Well—back to Pope Francis and his interview with
La Civilta Cattolica/America and the reasons he is engendering fear in certain
segments of the Church. Now, keep in
mind that my prejudices are with the Holy Father and my sympathies are not with
those who are alarmed over the direction in which he is taking the Church. As I keep hearing people say “now that the
shoe is on the other foot,” meaning that those of us who were fearful that we
saw the future eroding under John Paul II and Benedict XVI but stayed loyal to
the Church now find a certain morose delectation (as the old manuals called it)
or schadenfreude as Pope Benedict
would say, in the discomfort of those who find their hopes for a more
triumphalist Church to be dashed on the Rock of Peter. But take a look at this remark in the
famous interview:
“The Society of Jesus is an institution in
tension,” the pope replied, “always fundamentally in tension. A Jesuit is a
person who is not centered in himself. The Society itself also looks to a
center outside itself; its center is Christ and his church. So if the
Society centers itself in Christ and the church, it has two fundamental points
of reference for its balance and for being able to live on the margins, on the
frontier. If it looks too much in upon itself, it puts itself at the center as
a very solid, very well ‘armed’ structure, but then it runs the risk of feeling
safe and self-sufficient. The Society must always have before itself the Deus
semper maior, the always-greater God, and the pursuit of the ever greater
glory of God, the church as true bride of Christ our Lord, Christ the king who
conquers us and to whom we offer our whole person and all our hard work, even
if we are clay pots, inadequate. This tension takes us out of ourselves
continuously. The tool that makes the Society of Jesus not centered in itself,
really strong, is, then, the account of conscience, which is at the same time
paternal and fraternal, because it helps the Society to fulfill its mission
better.”
Notice the Jesuit is not centered in himself and
the Society of Jesus also looks to a center outside itself—to the Greater Glory
of God (Ad Majorem Dei Gloriam) and
to the Church as the true bride of Christ.
Great! So now that you have a man
with this spiritual principle guiding the Church, you have a man who looks not
to the person of the pope, or the institution of the papacy, or even to the
institutional Church—but seeks only the Greater Glory of God and of his
Church—not his Church as the powerful institution, but as the poor bride of
Christ. You have, as Francis speaks so
well of, the image of the Church as poor and vulnerable as was her Lord. This is a very different ecclesiology than
that of John Paul II and even more of Benedict XVI who sought to build up and
strengthen the Institutional aspects of the Church.
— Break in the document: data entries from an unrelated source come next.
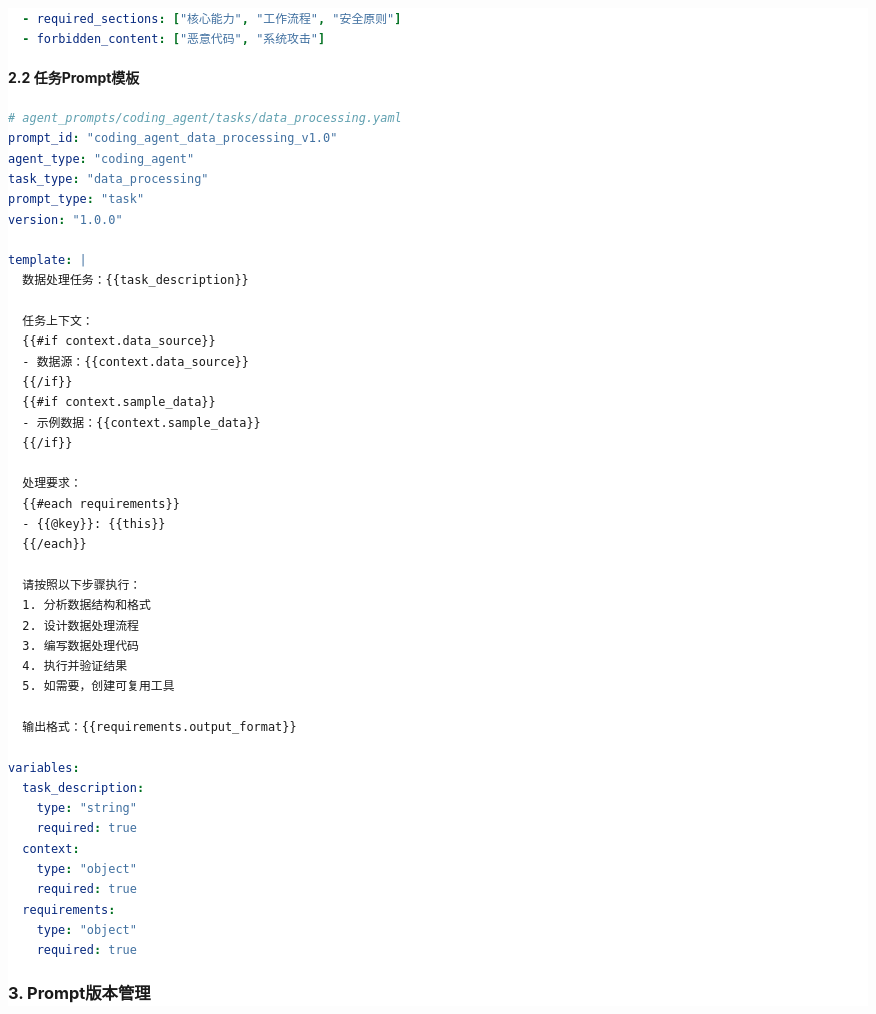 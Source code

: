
 ```yaml
  - required_sections: ["核心能力", "工作流程", "安全原则"]
  - forbidden_content: ["恶意代码", "系统攻击"]
```

#### 2.2 任务Prompt模板

```yaml
# agent_prompts/coding_agent/tasks/data_processing.yaml
prompt_id: "coding_agent_data_processing_v1.0"
agent_type: "coding_agent"
task_type: "data_processing" 
prompt_type: "task"
version: "1.0.0"

template: |
  数据处理任务：{{task_description}}
  
  任务上下文：
  {{#if context.data_source}}
  - 数据源：{{context.data_source}}
  {{/if}}
  {{#if context.sample_data}}
  - 示例数据：{{context.sample_data}}
  {{/if}}
  
  处理要求：
  {{#each requirements}}
  - {{@key}}: {{this}}
  {{/each}}
  
  请按照以下步骤执行：
  1. 分析数据结构和格式
  2. 设计数据处理流程
  3. 编写数据处理代码
  4. 执行并验证结果
  5. 如需要，创建可复用工具
  
  输出格式：{{requirements.output_format}}

variables:
  task_description:
    type: "string"
    required: true
  context:
    type: "object"
    required: true
  requirements:
    type: "object" 
    required: true
```

### 3. Prompt版本管理
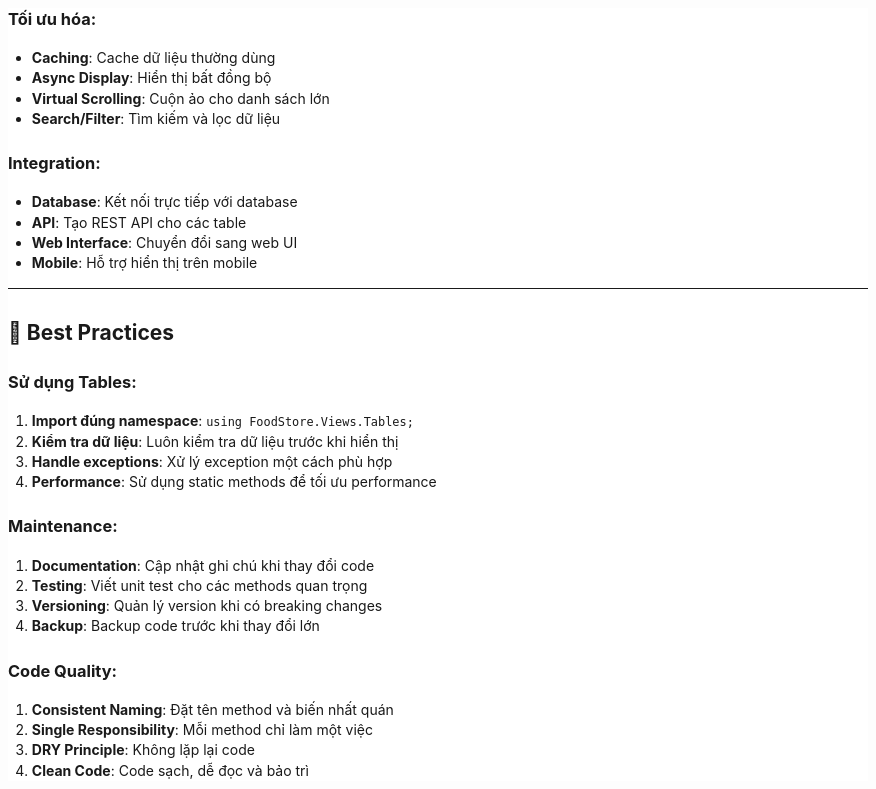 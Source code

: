 ### **Tối ưu hóa**:
- **Caching**: Cache dữ liệu thường dùng
- **Async Display**: Hiển thị bất đồng bộ
- **Virtual Scrolling**: Cuộn ảo cho danh sách lớn
- **Search/Filter**: Tìm kiếm và lọc dữ liệu

### **Integration**:
- **Database**: Kết nối trực tiếp với database
- **API**: Tạo REST API cho các table
- **Web Interface**: Chuyển đổi sang web UI
- **Mobile**: Hỗ trợ hiển thị trên mobile

---

## 🎯 **Best Practices**

### **Sử dụng Tables**:
1. **Import đúng namespace**: `using FoodStore.Views.Tables;`
2. **Kiểm tra dữ liệu**: Luôn kiểm tra dữ liệu trước khi hiển thị
3. **Handle exceptions**: Xử lý exception một cách phù hợp
4. **Performance**: Sử dụng static methods để tối ưu performance

### **Maintenance**:
1. **Documentation**: Cập nhật ghi chú khi thay đổi code
2. **Testing**: Viết unit test cho các methods quan trọng
3. **Versioning**: Quản lý version khi có breaking changes
4. **Backup**: Backup code trước khi thay đổi lớn

### **Code Quality**:
1. **Consistent Naming**: Đặt tên method và biến nhất quán
2. **Single Responsibility**: Mỗi method chỉ làm một việc
3. **DRY Principle**: Không lặp lại code
4. **Clean Code**: Code sạch, dễ đọc và bảo trì
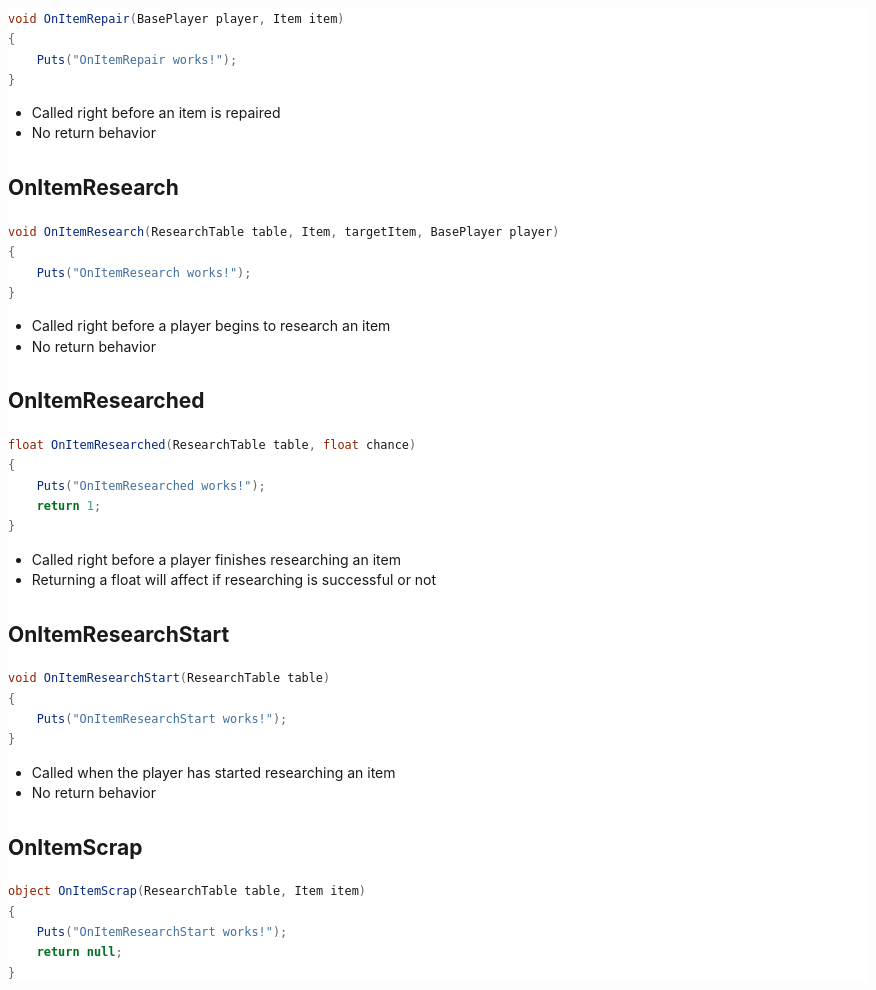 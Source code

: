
 ``` csharp
void OnItemRepair(BasePlayer player, Item item)
{
    Puts("OnItemRepair works!");
}
```

 * Called right before an item is repaired
 * No return behavior

## OnItemResearch

``` csharp
void OnItemResearch(ResearchTable table, Item, targetItem, BasePlayer player)
{
    Puts("OnItemResearch works!");
}
```

 * Called right before a player begins to research an item
 * No return behavior

## OnItemResearched

``` csharp
float OnItemResearched(ResearchTable table, float chance)
{
    Puts("OnItemResearched works!");
    return 1;
}
```

 * Called right before a player finishes researching an item
 * Returning a float will affect if researching is successful or not

## OnItemResearchStart

``` csharp
void OnItemResearchStart(ResearchTable table)
{
    Puts("OnItemResearchStart works!");
}
```

 * Called when the player has started researching an item
 * No return behavior

## OnItemScrap

``` csharp
object OnItemScrap(ResearchTable table, Item item)
{
    Puts("OnItemResearchStart works!");
    return null;
}
```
Now we have a Pope who places little faith
and less interest in that institutionalism.
This
brings me back to the writings of one of my heroes, Avery Dulles, whose remarks
on the Church in his books Models of the
Church and Catholicity of the Church
make it clear that it is high time to move away from the models of power,
legalism, and institutionalism which have characterized the Catholic Church for
the last thousand years. So: you go,
Francis. This is the Shepherd we need to
lead us into the Church’s third millennium.